Andrew picture Andrew · May 20, 2012 · Viewed 23.1k times · Source

I'm securing my server (with iptables) so that only http and ssh ports are open and that is fine, although I use the mail command (server: CentOS 6.2) in some applications and it does not get through now thanks to iptables blocking everything.

What ports do I allow it access to?

Mail usage: echo "{{message}}" | mail -s "{{subject}}" [email protected]

I've tried the standard mail port 25, but I have had no success with that. Here is the current setup:

iptables --flush

iptables -P INPUT DROP
iptables -P OUTPUT DROP

# incoming ssh
iptables -A INPUT -i eth0 -p tcp --dport 22 -m state --state NEW,ESTABLISHED -j ACCEPT 
iptables -A OUTPUT -o eth0 -p tcp --sport 22 -m state --state ESTABLISHED -j ACCEPT 

# outgoing ssh 
iptables -A OUTPUT -o eth0 -p tcp --dport 22 -m state --state NEW,ESTABLISHED -j ACCEPT 
iptables -A INPUT -i eth0 -p tcp --sport 22 -m state --state ESTABLISHED -j ACCEPT 

#HTTP
iptables -A INPUT -i eth0 -p tcp --dport 80 -m state --state NEW,ESTABLISHED -j ACCEPT 
iptables -A OUTPUT -o eth0 -p tcp --sport 80 -m state --state ESTABLISHED -j ACCEPT 

# mail (does not work)
iptables -A INPUT -i eth0 -p tcp --dport 25 -m state --state NEW,ESTABLISHED -j ACCEPT
iptables -A OUTPUT -o eth0 -p tcp --sport 25 -m state --state ESTABLISHED -j ACCEPT

(EDIT) ANSWER: The working iptables rule:

iptables -A OUTPUT -o eth0 -p tcp --sport 25 -m state --state NEW,ESTABLISHED -j ACCEPT
iptables -A OUTPUT -o eth0 -p tcp --dport 25 -m state --state NEW,ESTABLISHED -j ACCEPT
iptables -A INPUT -i eth0 -p tcp --sport 25 -m state --state ESTABLISHED -j ACCEPT

Answer

Adam Liss picture Adam Liss · May 20, 2012

The OUTPUT commands should also refer to --dport, not --sport. You'll also want to allow NEW outgoing packets in order to initiate the connection to the SMTP server.
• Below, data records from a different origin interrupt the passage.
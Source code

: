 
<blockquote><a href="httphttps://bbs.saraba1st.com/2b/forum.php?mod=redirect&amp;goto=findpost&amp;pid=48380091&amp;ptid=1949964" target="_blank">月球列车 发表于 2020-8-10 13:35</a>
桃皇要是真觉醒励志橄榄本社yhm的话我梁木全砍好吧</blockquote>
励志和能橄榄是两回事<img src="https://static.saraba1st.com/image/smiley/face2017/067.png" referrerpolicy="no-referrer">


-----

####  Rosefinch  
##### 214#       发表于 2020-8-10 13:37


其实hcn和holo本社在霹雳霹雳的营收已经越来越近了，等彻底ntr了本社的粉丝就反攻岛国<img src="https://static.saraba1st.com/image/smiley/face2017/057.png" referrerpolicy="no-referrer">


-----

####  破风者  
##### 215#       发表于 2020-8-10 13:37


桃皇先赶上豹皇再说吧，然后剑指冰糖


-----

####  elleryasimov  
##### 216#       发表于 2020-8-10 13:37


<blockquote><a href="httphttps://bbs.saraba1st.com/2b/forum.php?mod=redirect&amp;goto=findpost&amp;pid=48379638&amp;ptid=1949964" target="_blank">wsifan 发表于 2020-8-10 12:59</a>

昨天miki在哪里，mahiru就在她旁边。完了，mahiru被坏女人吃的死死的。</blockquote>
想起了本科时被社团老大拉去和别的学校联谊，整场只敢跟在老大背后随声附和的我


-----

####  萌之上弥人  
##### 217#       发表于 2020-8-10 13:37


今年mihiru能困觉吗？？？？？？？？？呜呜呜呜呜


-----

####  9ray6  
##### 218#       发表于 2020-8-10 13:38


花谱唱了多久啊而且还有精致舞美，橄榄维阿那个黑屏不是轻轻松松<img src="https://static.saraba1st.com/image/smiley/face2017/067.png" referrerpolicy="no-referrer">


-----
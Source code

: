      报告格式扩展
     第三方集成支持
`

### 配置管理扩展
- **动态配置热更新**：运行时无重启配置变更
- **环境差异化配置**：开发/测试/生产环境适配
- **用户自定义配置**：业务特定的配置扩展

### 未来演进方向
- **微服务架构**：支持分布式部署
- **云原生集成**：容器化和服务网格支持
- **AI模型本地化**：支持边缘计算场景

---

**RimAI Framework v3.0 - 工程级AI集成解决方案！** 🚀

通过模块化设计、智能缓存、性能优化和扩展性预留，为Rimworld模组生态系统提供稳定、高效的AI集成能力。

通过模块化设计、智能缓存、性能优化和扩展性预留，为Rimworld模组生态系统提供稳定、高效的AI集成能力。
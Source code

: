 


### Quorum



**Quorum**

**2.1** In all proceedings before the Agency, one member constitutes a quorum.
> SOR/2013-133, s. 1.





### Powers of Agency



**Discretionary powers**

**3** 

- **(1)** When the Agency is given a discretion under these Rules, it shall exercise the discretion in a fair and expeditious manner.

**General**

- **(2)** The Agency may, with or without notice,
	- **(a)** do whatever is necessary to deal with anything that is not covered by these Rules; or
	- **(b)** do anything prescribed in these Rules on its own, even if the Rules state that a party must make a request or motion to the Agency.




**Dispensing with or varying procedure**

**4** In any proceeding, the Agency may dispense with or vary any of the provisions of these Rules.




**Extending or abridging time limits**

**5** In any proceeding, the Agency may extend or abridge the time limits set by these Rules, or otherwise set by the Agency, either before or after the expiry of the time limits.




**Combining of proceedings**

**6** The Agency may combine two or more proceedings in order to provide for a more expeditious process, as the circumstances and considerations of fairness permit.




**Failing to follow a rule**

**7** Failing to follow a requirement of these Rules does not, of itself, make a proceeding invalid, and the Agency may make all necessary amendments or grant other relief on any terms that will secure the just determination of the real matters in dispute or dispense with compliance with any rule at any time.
In general, however, since OUTPUT controls only those packets that your own system generates, you can set the OUTPUT policy to ACCEPT unless you need to prevent the generation of outgoing packets.


Two more comments:

1. Jay D's suggestion to "allow everything and then start blocking specific traffic" is insecure. Never configure iptables this way because you'd have to know in advance which ports an attacker might use and block them all individually. Always use a whitelist instead of a blacklist if you can.

2. A hint from the trenches: when you're debugging iptables, it's often helpful to -Insert and -Append log messages at the beginning and end of each chain, then clear the counters, and run an experiment. (In your case, issue the mail command.) Then check the counters and logs to understand how the packet(s) migrated through the chains and where they may have been dropped.